Most of the film takes place in the American colonies and, then, the United States, where Lee and a small band of followers migrate after they see no possibilities for spreading their beliefs in England. There is just enough historical contextualization, e.g., touching on the American Revolution, without overwhelming the plot.

Throughout, there is beautiful dancing. While there are some surviving prints and descriptions of Shaker worship, the community did not write down precise performance directions, and so choreographer Celia Rowlson-Hall had to take creative liberties. Is it historically accurate? There’s no way to know. But it does make for excellent visuals, and it captures the essence of the ecstasy that Shakers experienced.

The film has a narrator who is a Shaker, and so the vantage point is always in their favor. It creates an interesting viewing experience. The Shakers are portrayed sympathetically, as a persecuted minority group whose members want to spread their faith and live harmoniously in small villages. When they disembark in New York, Lee yells at a man conducting a slave auction. The Shakers reject the view of Native Americans as savages, welcome black members, and both men and women participate in making furniture.

But there are also scenes that reveal the other side of Shaker life: a child being told Ann is her mother now, and the whole community singing—trancelike—about their love for Lee’s precepts. We, today, would likely see the Shakers as dangerous cultists, and react just as negatively to them as 18th-century people did. Certainly we would not enjoy being stuck on a tiny wooden sailing ship with people loudly singing every morning for months. The Shaker point of view makes for a more dynamic and interesting presentation than a documentary would be.

The filmmakers also took pains to accurately recreate the Shaker style of woodworking, building chairs and beds for the film. While most of the movie was shot in Hungary (although there are a few shots at an actual former Shaker village in Massachusetts), it feels authentic, from the crowded streets of Manchester and New York City to their final destination of rural New York. (British readers of The Living Church might frown at some of the attempts at English accents, however.) Unlike many films set in the 18th century, the powdered wigs don’t look absurd.

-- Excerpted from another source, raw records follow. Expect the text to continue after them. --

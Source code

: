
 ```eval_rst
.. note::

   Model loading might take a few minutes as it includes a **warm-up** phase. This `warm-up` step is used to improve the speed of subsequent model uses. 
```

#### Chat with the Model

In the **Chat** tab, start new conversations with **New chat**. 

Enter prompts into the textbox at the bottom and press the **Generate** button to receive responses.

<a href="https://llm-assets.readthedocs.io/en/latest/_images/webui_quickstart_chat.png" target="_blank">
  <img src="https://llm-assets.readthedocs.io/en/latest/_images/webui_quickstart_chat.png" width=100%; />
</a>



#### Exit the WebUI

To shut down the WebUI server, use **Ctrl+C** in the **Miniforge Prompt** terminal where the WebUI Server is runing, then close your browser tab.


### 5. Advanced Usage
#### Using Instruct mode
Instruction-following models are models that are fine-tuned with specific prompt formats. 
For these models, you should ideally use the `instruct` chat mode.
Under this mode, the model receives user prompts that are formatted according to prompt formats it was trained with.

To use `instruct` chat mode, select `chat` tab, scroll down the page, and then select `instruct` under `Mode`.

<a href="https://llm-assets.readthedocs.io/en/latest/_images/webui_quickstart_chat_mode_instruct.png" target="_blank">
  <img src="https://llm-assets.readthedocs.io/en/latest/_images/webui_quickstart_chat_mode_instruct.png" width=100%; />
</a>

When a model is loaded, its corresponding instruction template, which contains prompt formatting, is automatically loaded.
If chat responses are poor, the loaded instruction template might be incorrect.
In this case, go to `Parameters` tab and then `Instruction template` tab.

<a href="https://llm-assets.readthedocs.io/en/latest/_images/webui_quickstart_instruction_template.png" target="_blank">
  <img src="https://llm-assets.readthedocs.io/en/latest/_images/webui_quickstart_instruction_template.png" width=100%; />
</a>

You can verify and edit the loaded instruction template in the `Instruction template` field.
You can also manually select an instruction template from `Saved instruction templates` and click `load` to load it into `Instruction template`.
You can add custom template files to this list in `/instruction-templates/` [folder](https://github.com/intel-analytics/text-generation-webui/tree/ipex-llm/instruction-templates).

The film is about Ann, and it ends when she dies. There are hints to later aspects of Shaker life, like a mention of caring for orphans, which contributed to the group’s 19th-century growth. But, fittingly for a religion that saw Ann Lee as embodying God, she is always the primary focus.

The Testament of Ann Lee is a film well worth watching. Some of it is uncomfortable. But it also provokes important thoughts about an authentic Christian life and witness in a time of vast inequality. If unlikely to reawaken Lee’s movement (there are just three Shakers left, living in community in New Gloucester, Maine). But it helps one to understand why others once decided to follow her path.

Greta Gaffin is a freelance writer based in Boston. She has a master of theological studies degree from Boston University and a bachelor’s degree in economics from the University of Massachusetts Amherst.